Limitations and future works
Despite offering a wider range of functions and being more efficient than existing hypergraph libraries, EasyHypergraph still has some limitations. Firstly, motif detection algorithms on simple graphs are mature, but there is no unified definition of motif detection on hypergraphs in academia. Currently, EasyHypergraph supports projecting hypergraphs into simple graphs and utilizing the algorithms in EasyGraph for detection. However, this approach might be a barrier to capturing higher-order interaction patterns in the hypergraph, limiting the depth of hypergraph analysis. A similar situation occurs in the process of using community discovery algorithms, indicating that our support for some important hypergraph analysis algorithms still needs to be improved. Secondly, although real-world networks (e.g., social networks) are mostly highly sparse, the need for users who might deal with dense matrices cannot be ignored. Currently, EasyHypergraph has not fully considered the management of dense matrices. In dense matrices, due to the large number of non-zero elements in each row, the index storing and searching overhead of the CSR format increases significantly, resulting in performance degradation and affecting the user experience. Thirdly, the current developer-dependent division of basic and advanced properties in computational workflows may result in sub-optimal hypergraph property computations.

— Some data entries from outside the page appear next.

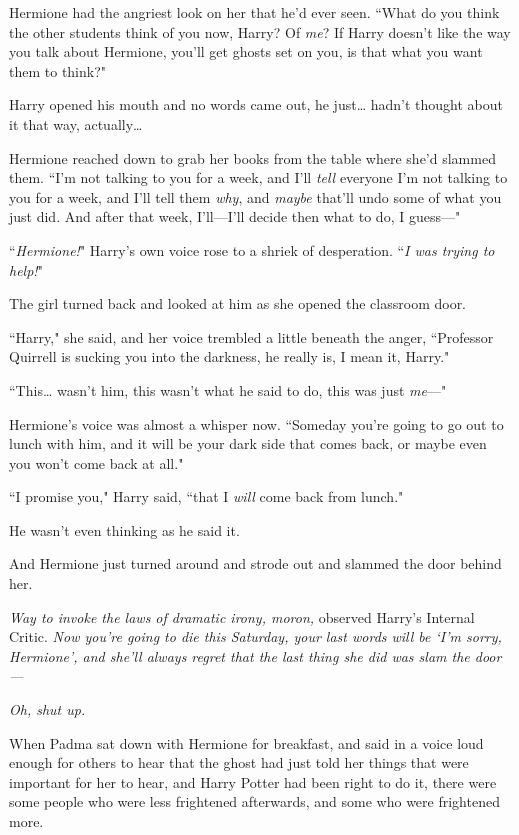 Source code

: Hermione had the angriest look on her that he'd ever seen. ``What do you think the other students think of you now, Harry? Of \emph{me}? If Harry doesn't like the way you talk about Hermione, you'll get ghosts set on you, is that what you want them to think?"

Harry opened his mouth and no words came out, he just{\ldots} hadn't thought about it that way, actually{\ldots}

Hermione reached down to grab her books from the table where she'd slammed them. ``I'm not talking to you for a week, and I'll \emph{tell} everyone I'm not talking to you for a week, and I'll tell them \emph{why}, and \emph{maybe} that'll undo some of what you just did. And after that week, I'll—I'll decide then what to do, I guess—"

``\emph{Hermione!}" Harry's own voice rose to a shriek of desperation. ``\emph{I was trying to help!}"

The girl turned back and looked at him as she opened the classroom door.

``Harry," she said, and her voice trembled a little beneath the anger, ``Professor Quirrell is sucking you into the darkness, he really is, I mean it, Harry."

``This{\ldots} wasn't him, this wasn't what he said to do, this was just \emph{me}—"

Hermione's voice was almost a whisper now. ``Someday you're going to go out to lunch with him, and it will be your dark side that comes back, or maybe even you won't come back at all."

``I promise you," Harry said, ``that I \emph{will} come back from lunch."

He wasn't even thinking as he said it.

And Hermione just turned around and strode out and slammed the door behind her.

\emph{Way to invoke the laws of dramatic irony, moron,} observed Harry's Internal Critic. \emph{Now you're going to die this Saturday, your last words will be `I'm sorry, Hermione', and she'll always regret that the last thing she did was slam the door—}

\emph{Oh, shut up.}

\later

When Padma sat down with Hermione for breakfast, and said in a voice loud enough for others to hear that the ghost had just told her things that were important for her to hear, and Harry Potter had been right to do it, there were some people who were less frightened afterwards, and some who were frightened more.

To overcome existing limitations, the first potential future direction is to investigate a method that can minimize the error when we have to project the hypergraph to a graph for target algorithms. Besides, EasyHypergraph will integrate representative motif detection algorithms in the future. Secondly, EasyHypergraph will not only consider dense matrix management but also set a goal to create a machine learning model that can dynamically adopt the best storage format based on the structural features of hypergraphs to further improve the efficiency of hypergraph analysis and hypergraph learning. Thirdly, designing an automated method for identifying basic and advanced properties is one of the feasible ways in future work. For example, a static analysis tool can identify high-frequency code segments in the hypergraph computation, which can help developers make more reasonable optimization decisions.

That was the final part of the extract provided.